Foreign Minister Vivian Balakrishnan and artist Tan Swie Hian unveiling a sculpture to mark the golden jubilee of Asean at Singapore Management University yesterday. Also present were former Indonesian president Susilo Bambang Yudhoyono (left) and Em
Foreign Minister Vivian Balakrishnan and artist Tan Swie Hian unveiling a sculpture to mark the golden jubilee of Asean at Singapore Management University yesterday. Also present were former Indonesian president Susilo Bambang Yudhoyono (left) and Emeritus Senior Minister Goh Chok Tong. ST PHOTO: ALPHONSUS CHERN

It is needed if 10 states with wide differences are to work together effectively, says Vivian

Consensus and quiet but active diplomacy remain Asean's best shot at success, said Foreign Minister Vivian Balakrishnan and other diplomats at a conference yesterday.

They made the case for this working style for a grouping of 10 sovereign states with wide differences, as they addressed dissatisfaction with how Asean is handling the humanitarian crisis in Myanmar's Rakhine state. Asean is often criticised as being a toothless tiger due to its policy of non-interference and seeking consensus from all members, they noted.

Every member state has a virtual veto, but "it is a design feature. It is not a bug", said Dr Balakrishnan. "It is necessary if you are going to try and put together 10 sovereign states with such wide differences to work together effectively," he added at the Societal Leadership Summit.

About 450 people attended the one-day conference organised by the Singapore Management University's Institute for Societal Leadership on Asean's 50 years and its progress in the next 50.

"This is a very testing time," said Dr Balakrishnan, addressing the ongoing Rakhine crisis and territorial disputes in the South China Sea. The Rakhine crisis is complex with no quick fixes, and a situation that extremists want to inflame so moderates are forced to take sides, he said.

Asean was unable to forge a common statement on the crisis, with Malaysia dissociating itself from the statement made by the Asean chair at the United Nations General Assembly last month.

But there was universal agreement within Asean that the violence had to stop immediately.

All also agreed that humanitarian assistance should reach all communities regardless of race or religion, and that Myanmar should be supported in identifying a long-term solution to the root causes of the conflict. "We are trying to be a voice of caution, reason and moderation in the midst of a very difficult situation," Dr Balakrishnan said.

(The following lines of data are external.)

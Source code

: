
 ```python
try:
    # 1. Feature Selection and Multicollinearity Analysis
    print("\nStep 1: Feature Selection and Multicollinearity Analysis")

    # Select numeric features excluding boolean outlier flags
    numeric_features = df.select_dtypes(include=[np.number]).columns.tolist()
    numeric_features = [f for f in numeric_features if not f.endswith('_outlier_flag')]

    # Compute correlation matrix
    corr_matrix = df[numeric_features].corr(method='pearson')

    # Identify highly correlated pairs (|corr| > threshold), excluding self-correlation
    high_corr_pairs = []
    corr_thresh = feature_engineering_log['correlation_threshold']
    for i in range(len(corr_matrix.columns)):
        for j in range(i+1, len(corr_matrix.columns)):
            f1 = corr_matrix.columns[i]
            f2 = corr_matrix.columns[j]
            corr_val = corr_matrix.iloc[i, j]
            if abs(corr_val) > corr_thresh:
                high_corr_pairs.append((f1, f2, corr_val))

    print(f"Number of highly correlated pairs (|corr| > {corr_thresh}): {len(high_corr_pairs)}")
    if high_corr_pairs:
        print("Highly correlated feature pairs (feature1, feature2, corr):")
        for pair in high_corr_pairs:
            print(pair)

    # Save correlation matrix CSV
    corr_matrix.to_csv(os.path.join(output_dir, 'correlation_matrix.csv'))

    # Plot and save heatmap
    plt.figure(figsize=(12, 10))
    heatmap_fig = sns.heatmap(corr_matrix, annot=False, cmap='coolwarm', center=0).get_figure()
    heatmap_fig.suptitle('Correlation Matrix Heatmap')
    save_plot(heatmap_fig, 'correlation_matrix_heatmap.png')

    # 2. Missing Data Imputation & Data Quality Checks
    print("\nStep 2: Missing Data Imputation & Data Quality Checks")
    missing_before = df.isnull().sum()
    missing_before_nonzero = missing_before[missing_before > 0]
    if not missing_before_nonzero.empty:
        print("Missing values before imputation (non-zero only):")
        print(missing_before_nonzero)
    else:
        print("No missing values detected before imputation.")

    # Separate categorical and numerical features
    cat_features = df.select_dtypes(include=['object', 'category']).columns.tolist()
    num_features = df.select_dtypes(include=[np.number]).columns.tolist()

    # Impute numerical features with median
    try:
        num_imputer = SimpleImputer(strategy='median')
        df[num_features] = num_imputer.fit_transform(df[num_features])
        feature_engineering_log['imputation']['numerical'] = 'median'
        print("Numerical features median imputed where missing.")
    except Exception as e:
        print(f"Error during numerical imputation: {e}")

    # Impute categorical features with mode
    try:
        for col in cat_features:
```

Former Asean secretary-general Ong Keng Yong, who is ambassador-at-large, said: "The impression that the outside world has of Asean is we are like an ostrich, we put our head in the ground and don't want to talk about anything.

"There is a lot of work going on, and officials are constantly trying to find diplomatic solutions while trying to help the Myanmar authorities manage the humanitarian crisis."

Former Indonesian president Susilo Bambang Yudhoyono also recounted instances when he engaged in behind-the-scenes diplomacy with fellow Asean leaders.

"Indonesia may be the largest country with the biggest economy and population, but at the Asean table we are all equal. We cannot impose views on others," he said.

He added that he was delighted that Myanmar had turned a new page in its democratic chapter.

"I hope the challenges that they face now - including with the Rohingya - will prove to be a test that will reaffirm their commitment to democracy, human rights and the rule of law," he said.

The leaders also unveiled a granite sculpture titled Asean50, to mark the golden jubilee of Asean.

Created by local artist Tan Swie Hian, it is of a stylised Asian arowana with 10 scales symbolising the 10 Asean countries.

Emeritus Senior Minister Goh Chok Tong was asked at a panel session what advice he had for Dr Balakrishnan on how to steer Asean when Singapore chairs the grouping next year.

Mr Goh replied: "Listen. Listen to the other nine leaders and align the interests with Singapore's. Don't advance Singapore's interest when it's out of line with the interests of the others. You will not succeed."